Renewable Power Finance (for non-Finance Professionals)

Updated: Dec 29, 2020

Online example shown below, based on 3 x 3-4 hour sessions.

For questions or customisation requests contact:


Course objectives – is this for you?

This course is intended as a time-efficient finance primer for those from a non-financial background, enabling them to ‘read’ financial models & analyses presented to them, and to understand the variables most influencing renewable power project investment decisions.

You will leave with a clear explanation of the common elements of a financial model and the key terminology (plus a provided Excel model with which to revise and cement your learning). You want to understand the key financial variables, without being swamped by detailed terminology and complexity. You want to appreciate how financial analysis and investment considerations connect to project development processes and decision-making.

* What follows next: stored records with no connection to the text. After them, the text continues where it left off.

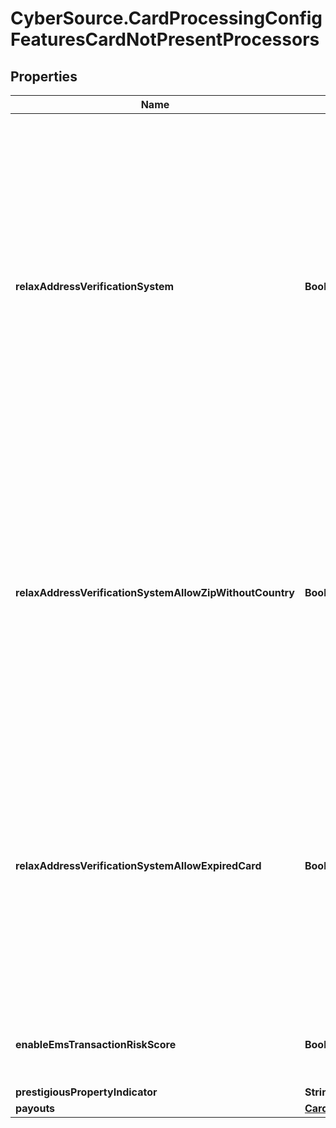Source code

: # CyberSource.CardProcessingConfigFeaturesCardNotPresentProcessors

## Properties
Name | Type | Description | Notes
------------ | ------------- | ------------- | -------------
**relaxAddressVerificationSystem** | **Boolean** | Enables you to submit the payment transaction without one or more of the fields for the billTo or card_expiration. Applicable for Elavon Americas (elavonamericas), CB2A, Six (six), CMCIC (cmcic), GPX (gpx), GPN (gpn), VPC, Vero (vero), Fiserv (fiserv), American Express Direct (amexdirect), Chase Paymentech Salem (chasepaymentechsalem), RUPAY, FDI Global (fdiglobal) and Barclays HISO (barclayshiso) processors.  Validation details (for selected processors)...  <table> <thead><tr><th>Processor</th><th>Acceptance Type</th><th>Required</th><th>Default Value</th></tr></thead> <tr><td>Barclays HISO</td><td>cp, cnp, hybrid</td><td>No</td><td>Yes</td></tr> <tr><td>American Express Direct</td><td>cnp</td><td>No</td><td>No</td></tr> <tr><td>American Express Direct</td><td>cp</td><td>No</td><td>Yes</td></tr> <tr><td>American Express Direct</td><td>hybrid</td><td>Yes</td><td>Yes</td></tr> </table>  | [optional] 
**relaxAddressVerificationSystemAllowZipWithoutCountry** | **Boolean** | Allows Zip code without country. Applicable for American Express Direct (amexdirect), GPX (gpx), VPC, FDI Global (fdiglobal), Elavon Americas (elavonamericas), Chase Paymentech Salem (chasepaymentechsalem), RUPAY, GPN (gpn) and Barclays HISO (barclayshiso) processors.  Validation details (for selected processors)...  <table> <thead><tr><th>Processor</th><th>Acceptance Type</th><th>Required</th><th>Default Value</th></tr></thead> <tr><td>Barclays HISO</td><td>cp, cnp, both</td><td>No</td><td>Yes</td></tr> <tr><td>American Express Direct</td><td>cp, hybrid</td><td>No</td><td>Yes</td></tr> <tr><td>American Express Direct</td><td>cnp</td><td>No</td><td>No</td></tr> </table>  | [optional] 
**relaxAddressVerificationSystemAllowExpiredCard** | **Boolean** | Allows transactions that use an expired card. Applicable for American Express Direct (amexdirect), GPN (gpn), Barclays HISO (barclayshiso), Elavon Americas (elavonamericas), VPC, FDI Global (fdiglobal), GPX (gpx), RUPAY, Six (six), Chase Paymentech Salem (chasepaymentechsalem) and CB2A processors.  Validation details (for selected processors)...  <table> <thead><tr><th>Processor</th><th>Acceptance Type</th><th>Required</th><th>Default Value</th></tr></thead> <tr><td>Barclays HISO</td><td>cp, cnp, hybrid</td><td>No</td><td>Yes</td></tr> <tr><td>American Express Direct</td><td>cp, hybrid</td><td>No</td><td>Yes</td></tr> <tr><td>American Express Direct</td><td>cnp</td><td>No</td><td>No</td></tr> </table>  | [optional] 
**enableEmsTransactionRiskScore** | **Boolean** | MasterCard Expert Monitoring Solutions (EMS) provides a predictive, behavior-based fraud score in real time during authorizations for card-not-present (CNP) transactions on cards issued in the U.S. Applicable for GPX (gpx) and VPC processors. | [optional] 
**prestigiousPropertyIndicator** | **String** | Applicable for VPC processors. | [optional] 
**payouts** | [**CardProcessingConfigFeaturesCardNotPresentPayouts**](CardProcessingConfigFeaturesCardNotPresentPayouts.md) |  | [optional] 


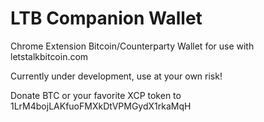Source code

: # LTB Companion Wallet

Chrome Extension Bitcoin/Counterparty Wallet for use with letstalkbitcoin.com

Currently under development, use at your own risk!

Donate BTC or your favorite XCP token to 1LrM4bojLAKfuoFMXkDtVPMGydX1rkaMqH
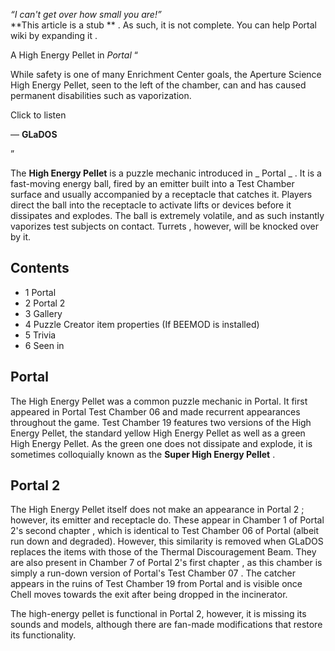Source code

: _“I can't get over how small you are!”_  
**This article is a stub  ** . As such, it is not complete. You can help
Portal wiki by  expanding it  .  
  
  
A High Energy Pellet in _Portal_ “

While safety is one of many Enrichment Center goals, the Aperture Science High
Energy Pellet, seen to the left of the chamber, can and has caused permanent
disabilities such as vaporization.  

Click to listen

— **GLaDOS**

”  
  
The **High Energy Pellet** is a  puzzle mechanic  introduced in _ Portal  _ .
It is a fast-moving energy ball, fired by an emitter built into a  Test
Chamber  surface and usually accompanied by a receptacle that catches it.
Players direct the ball into the receptacle to activate lifts or devices
before it dissipates and explodes. The ball is extremely volatile, and as such
instantly vaporizes test subjects on contact.  Turrets  , however, will be
knocked over by it.

##  Contents

  * 1  Portal 
  * 2  Portal 2 
  * 3  Gallery 
  * 4  Puzzle Creator item properties (If BEEMOD is installed) 
  * 5  Trivia 
  * 6  Seen in 

##  Portal

The High Energy Pellet was a common puzzle mechanic in Portal. It first
appeared in  Portal Test Chamber 06  and made recurrent appearances throughout
the game. Test Chamber 19 features two versions of the High Energy Pellet, the
standard yellow High Energy Pellet as well as a green High Energy Pellet. As
the green one does not dissipate and explode, it is sometimes colloquially
known as the **Super High Energy Pellet** .

##  Portal 2

The High Energy Pellet itself does not make an appearance in  Portal 2  ;
however, its emitter and receptacle do. These appear in  Chamber 1 of Portal
2's second chapter  , which is identical to  Test Chamber 06  of Portal
(albeit run down and degraded). However, this similarity is removed when
GLaDOS  replaces the items with those of the Thermal Discouragement Beam. They
are also present in  Chamber 7 of Portal 2's first chapter  , as this chamber
is simply a run-down version of Portal's  Test Chamber 07  . The catcher
appears in the ruins of  Test Chamber 19  from Portal and is visible once
Chell  moves towards the exit after being dropped in the incinerator.

The high-energy pellet is functional in Portal 2, however, it is missing its
sounds and models, although there are fan-made modifications that restore its
functionality.

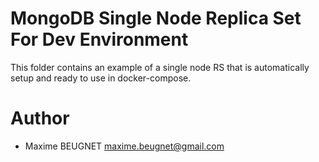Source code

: # MongoDB Single Node Replica Set For Dev Environment

This folder contains an example of a single node RS that is automatically setup and ready to use in docker-compose.

# Author

- Maxime BEUGNET <maxime.beugnet@gmail.com>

SESSION 1: Building the business case

This first session overviews the fundamental financial variables within a renewable power project and shows how they map to a cashflow analysis (including one which is provided, in Excel format).

How should you ‘read’ a financial analysis, from revenue to returns? What are the main differences to be considered for different power project types? Which factors influence the balance towards project viability? How much detail is required?

  • Fundamentals of the business case: the key cost and revenue variables

  • Introducing and understanding the cashflow sheet

  • The ‘cashflow waterfall’

  • Defining some commonly used terminology (IRR, NPV, EBITDA, DSCR etc.)

  • Strengths and limitations of a simple model

  • Key timeframes, including revenue certainty, debt tenor and project lifetime

  • Contrasting cost structures between different renewable power project types

  • The project lifecycle and financial risk

  • Policy mechanisms and their financial influence

SESSION 2: Understanding risk, financing costs and return targets

Ultimately, finance is all about the balance between taking risks and making money. That balance is what we explore in this session.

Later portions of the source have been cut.